(Stored dataset items)
****

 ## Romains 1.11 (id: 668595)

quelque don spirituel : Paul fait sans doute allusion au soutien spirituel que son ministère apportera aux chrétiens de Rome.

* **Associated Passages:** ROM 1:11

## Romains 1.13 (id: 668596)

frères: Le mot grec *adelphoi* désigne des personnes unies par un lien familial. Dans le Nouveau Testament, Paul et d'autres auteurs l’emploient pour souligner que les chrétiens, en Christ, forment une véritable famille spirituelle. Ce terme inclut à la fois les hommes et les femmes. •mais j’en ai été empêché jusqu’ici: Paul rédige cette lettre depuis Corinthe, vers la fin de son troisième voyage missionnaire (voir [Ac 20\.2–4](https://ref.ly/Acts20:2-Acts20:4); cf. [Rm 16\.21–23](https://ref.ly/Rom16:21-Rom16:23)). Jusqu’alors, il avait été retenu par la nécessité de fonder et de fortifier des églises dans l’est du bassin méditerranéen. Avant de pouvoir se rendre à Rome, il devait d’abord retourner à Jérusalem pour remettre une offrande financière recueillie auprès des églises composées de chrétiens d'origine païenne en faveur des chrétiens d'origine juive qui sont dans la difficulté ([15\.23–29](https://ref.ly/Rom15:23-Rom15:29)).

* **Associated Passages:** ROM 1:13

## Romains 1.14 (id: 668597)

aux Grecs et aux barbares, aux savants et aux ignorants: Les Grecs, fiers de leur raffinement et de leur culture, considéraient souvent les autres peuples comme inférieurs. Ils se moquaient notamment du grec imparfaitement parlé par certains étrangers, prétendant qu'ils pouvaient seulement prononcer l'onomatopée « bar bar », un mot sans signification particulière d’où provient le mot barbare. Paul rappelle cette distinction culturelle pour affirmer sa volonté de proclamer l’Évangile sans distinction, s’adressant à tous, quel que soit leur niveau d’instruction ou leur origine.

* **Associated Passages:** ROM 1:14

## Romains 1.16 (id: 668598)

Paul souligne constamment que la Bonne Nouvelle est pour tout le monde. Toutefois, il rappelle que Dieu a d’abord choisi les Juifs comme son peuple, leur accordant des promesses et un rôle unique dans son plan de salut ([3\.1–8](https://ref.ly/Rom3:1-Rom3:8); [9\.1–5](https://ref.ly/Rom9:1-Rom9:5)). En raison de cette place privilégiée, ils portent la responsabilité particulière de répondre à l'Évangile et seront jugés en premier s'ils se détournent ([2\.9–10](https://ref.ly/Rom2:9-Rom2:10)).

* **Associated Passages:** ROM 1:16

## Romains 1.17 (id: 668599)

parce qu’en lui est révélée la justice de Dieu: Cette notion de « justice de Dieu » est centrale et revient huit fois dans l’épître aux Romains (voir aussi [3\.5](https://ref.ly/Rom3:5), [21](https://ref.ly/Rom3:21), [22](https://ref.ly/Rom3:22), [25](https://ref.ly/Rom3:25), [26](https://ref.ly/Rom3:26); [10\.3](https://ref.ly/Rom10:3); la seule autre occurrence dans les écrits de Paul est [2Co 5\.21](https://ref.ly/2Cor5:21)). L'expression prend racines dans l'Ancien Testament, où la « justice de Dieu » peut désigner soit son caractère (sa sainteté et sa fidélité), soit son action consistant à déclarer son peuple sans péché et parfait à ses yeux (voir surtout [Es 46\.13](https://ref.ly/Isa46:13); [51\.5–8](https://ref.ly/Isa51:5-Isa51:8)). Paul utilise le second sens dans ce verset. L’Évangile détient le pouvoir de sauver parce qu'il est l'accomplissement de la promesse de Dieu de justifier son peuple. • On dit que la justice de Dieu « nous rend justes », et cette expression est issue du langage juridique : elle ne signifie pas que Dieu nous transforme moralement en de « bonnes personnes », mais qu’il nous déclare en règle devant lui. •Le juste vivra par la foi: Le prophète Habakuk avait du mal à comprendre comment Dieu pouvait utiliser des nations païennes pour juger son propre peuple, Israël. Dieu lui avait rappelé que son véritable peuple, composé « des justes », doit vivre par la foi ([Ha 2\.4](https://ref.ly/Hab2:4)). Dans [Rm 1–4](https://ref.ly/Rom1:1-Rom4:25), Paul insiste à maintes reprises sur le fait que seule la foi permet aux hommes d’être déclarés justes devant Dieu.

****

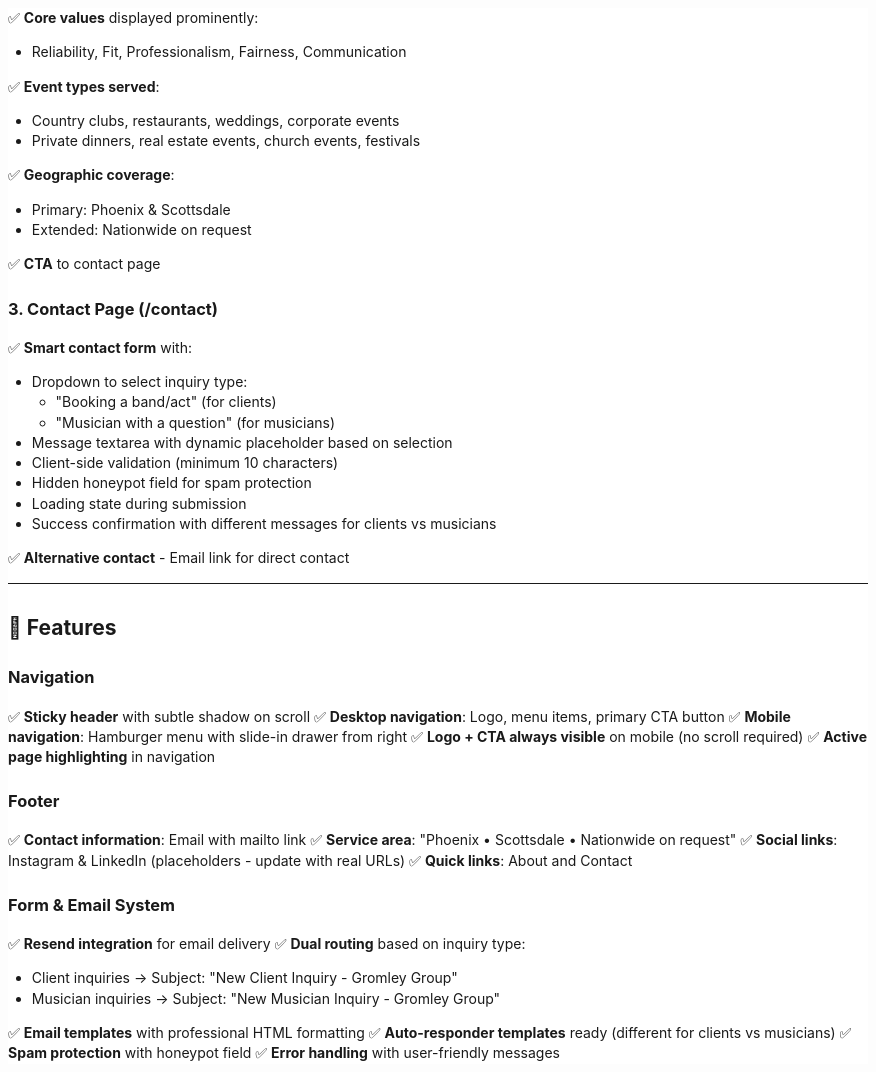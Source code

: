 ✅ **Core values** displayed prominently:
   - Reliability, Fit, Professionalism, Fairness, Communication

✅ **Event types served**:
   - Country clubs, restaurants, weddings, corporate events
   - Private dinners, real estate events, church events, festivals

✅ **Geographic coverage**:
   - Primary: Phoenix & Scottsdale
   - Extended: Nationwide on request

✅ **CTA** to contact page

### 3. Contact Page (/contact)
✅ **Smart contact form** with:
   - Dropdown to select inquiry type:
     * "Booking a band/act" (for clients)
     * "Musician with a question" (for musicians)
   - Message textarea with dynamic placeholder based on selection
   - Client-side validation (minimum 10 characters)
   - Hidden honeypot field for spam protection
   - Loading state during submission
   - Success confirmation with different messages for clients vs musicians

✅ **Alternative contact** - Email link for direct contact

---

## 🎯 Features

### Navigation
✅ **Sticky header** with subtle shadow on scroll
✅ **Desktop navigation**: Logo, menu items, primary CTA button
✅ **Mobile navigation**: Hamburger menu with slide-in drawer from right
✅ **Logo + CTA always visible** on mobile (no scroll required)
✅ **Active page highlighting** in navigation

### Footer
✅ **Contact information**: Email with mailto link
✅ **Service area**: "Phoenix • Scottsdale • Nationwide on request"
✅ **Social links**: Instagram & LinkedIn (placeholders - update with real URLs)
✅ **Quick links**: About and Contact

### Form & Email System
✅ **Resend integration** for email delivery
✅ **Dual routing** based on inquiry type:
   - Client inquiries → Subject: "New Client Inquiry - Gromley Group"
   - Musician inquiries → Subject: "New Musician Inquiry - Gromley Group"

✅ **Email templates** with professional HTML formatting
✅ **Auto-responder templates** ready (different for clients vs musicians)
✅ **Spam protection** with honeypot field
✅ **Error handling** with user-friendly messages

****

:: Task objective ::
Lines holding the word "Subject" are the answer; copy each one from the records above.

:: Result ::
   - Client inquiries → Subject: "New Client Inquiry - Gromley Group"
   - Musician inquiries → Subject: "New Musician Inquiry - Gromley Group"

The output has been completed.